**PROBLEM**
Scan the material below for every line with the string "프레임워크", and copy those lines.

**TASK INPUTS**
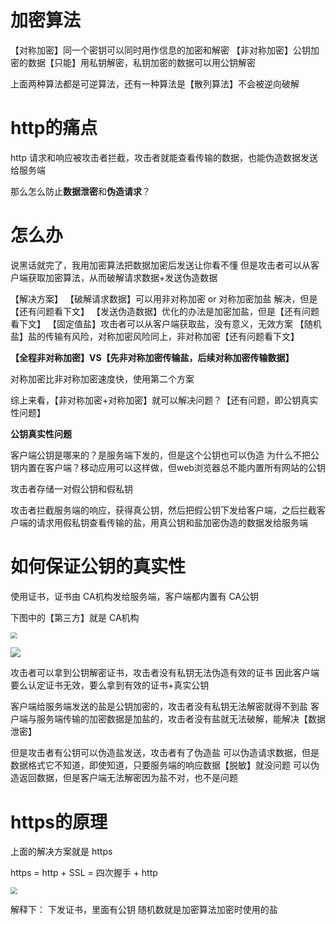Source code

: # 加密算法

【对称加密】同一个密钥可以同时用作信息的加密和解密
【非对称加密】公钥加密的数据【只能】用私钥解密，私钥加密的数据可以用公钥解密

上面两种算法都是可逆算法，还有一种算法是【散列算法】不会被逆向破解

# http的痛点

http 请求和响应被攻击者拦截，攻击者就能查看传输的数据，也能伪造数据发送给服务端

那么怎么防止**数据泄密**和**伪造请求**？

# 怎么办

说黑话就完了，我用加密算法把数据加密后发送让你看不懂
但是攻击者可以从客户端获取加密算法，从而破解请求数据+发送伪造数据

【解决方案】
【破解请求数据】可以用非对称加密 or 对称加密加盐 解决，但是【还有问题看下文】
【发送伪造数据】优化的办法是加密加盐，但是【还有问题看下文】
【固定值盐】攻击者可以从客户端获取盐，没有意义，无效方案
【随机盐】盐的传输有风险，对称加密风险同上，非对称加密【还有问题看下文】

**【全程非对称加密】VS【先非对称加密传输盐，后续对称加密传输数据】**

对称加密比非对称加密速度快，使用第二个方案

综上来看，【非对称加密+对称加密】就可以解决问题？【还有问题，即公钥真实性问题】

**公钥真实性问题**

客户端公钥是哪来的？是服务端下发的，但是这个公钥也可以伪造
为什么不把公钥内置在客户端？移动应用可以这样做，但web浏览器总不能内置所有网站的公钥

攻击者存储一对假公钥和假私钥

攻击者拦截服务端的响应，获得真公钥，然后把假公钥下发给客户端，之后拦截客户端的请求用假私钥查看传输的盐，用真公钥和盐加密伪造的数据发给服务端

# 如何保证公钥的真实性

使用证书，证书由 CA机构发给服务端，客户端都内置有 CA公钥

下图中的【第三方】就是 CA机构

<img src="https://raw.githubusercontent.com/PF-Felix/ImageA/main/20231007095703.png" style="zoom:67%;" />

![](https://raw.githubusercontent.com/PF-Felix/ImageA/main/20231007095719.png)

攻击者可以拿到公钥解密证书，攻击者没有私钥无法伪造有效的证书
因此客户端要么认定证书无效，要么拿到有效的证书+真实公钥

客户端给服务端发送的盐是公钥加密的，攻击者没有私钥无法解密就得不到盐
客户端与服务端传输的加密数据是加盐的，攻击者没有盐就无法破解，能解决【数据泄密】

但是攻击者有公钥可以伪造盐发送，攻击者有了伪造盐
可以伪造请求数据，但是数据格式它不知道，即使知道，只要服务端的响应数据【脱敏】就没问题
可以伪造返回数据，但是客户端无法解密因为盐不对，也不是问题

# https的原理

上面的解决方案就是 https

https = http + SSL = 四次握手 + http

<img src="https://raw.githubusercontent.com/PF-Felix/ImageA/main/20231007095618.png" style="zoom:67%;" />

解释下：
下发证书，里面有公钥
随机数就是加密算法加密时使用的盐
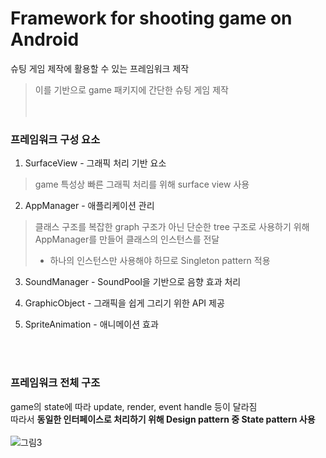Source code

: # Framework for shooting game on Android   
슈팅 게임 제작에 활용할 수 있는 프레임워크 제작
>이를 기반으로 game 패키지에 간단한 슈팅 게임 제작   
<br><br>

### 프레임워크 구성 요소   
1. SurfaceView - 그래픽 처리 기반 요소
>game 특성상 빠른 그래픽 처리를 위해 surface view 사용   

2. AppManager - 애플리케이션 관리   
> 클래스 구조를 복잡한 graph 구조가 아닌 단순한 tree 구조로 사용하기 위해 AppManager를 만들어 클래스의 인스턴스를 전달
  >- 하나의 인스턴스만 사용해야 하므로 Singleton pattern 적용   

3. SoundManager - SoundPool을 기반으로 음향 효과 처리   

4. GraphicObject - 그래픽을 쉽게 그리기 위한 API 제공   

5. SpriteAnimation - 애니메이션 효과   

<br>
<br>

### 프레임워크 전체 구조
game의 state에 따라 update, render, event handle 등이 달라짐   
따라서 **동일한 인터페이스로 처리하기 위해 Design pattern 중 State pattern 사용**   
<br>
![그림3](https://user-images.githubusercontent.com/55947154/113499845-4279c480-9554-11eb-8221-a1e2242767e3.png)



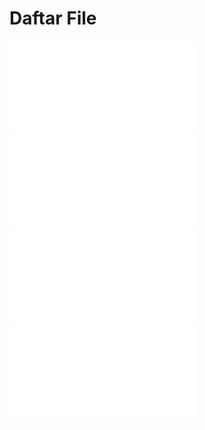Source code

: # Daftar File

![LP_01_Pengenalan_CPP_Bagian_1.pdf](LP_01_Pengenalan_CPP_Bagian_1.pdf)  
![Guided.cpp](guided.cpp)
![Unguided.cpp](unguided.cpp)
![TP MODUL 1 STD - Dewi Atika Muthi 2211104042.pdf](TP-MODUL1STD-DewiAtikaMuthi-2211104042.pdf)
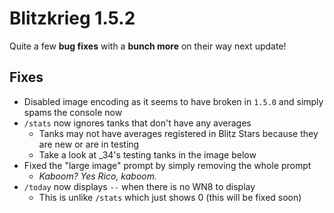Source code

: # Blitzkrieg 1.5.2

Quite a few **bug fixes** with a **bunch more** on their way next update!

## Fixes

- Disabled image encoding as it seems to have broken in `1.5.0` and simply spams the console now
- `/stats` now ignores tanks that don't have any averages
  - Tanks may not have averages registered in Blitz Stars because they are new or are in testing
  - Take a look at \_34's testing tanks in the image below
- Fixed the "large image" prompt by simply removing the whole prompt
  - _Kaboom? Yes Rico, kaboom._
- `/today` now displays `--` when there is no WN8 to display
  - This is unlike `/stats` which just shows 0 (this will be fixed soon)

**EXERCISE SOLUTION**
슈팅 게임 제작에 활용할 수 있는 프레임워크 제작
### 프레임워크 구성 요소   
### 프레임워크 전체 구조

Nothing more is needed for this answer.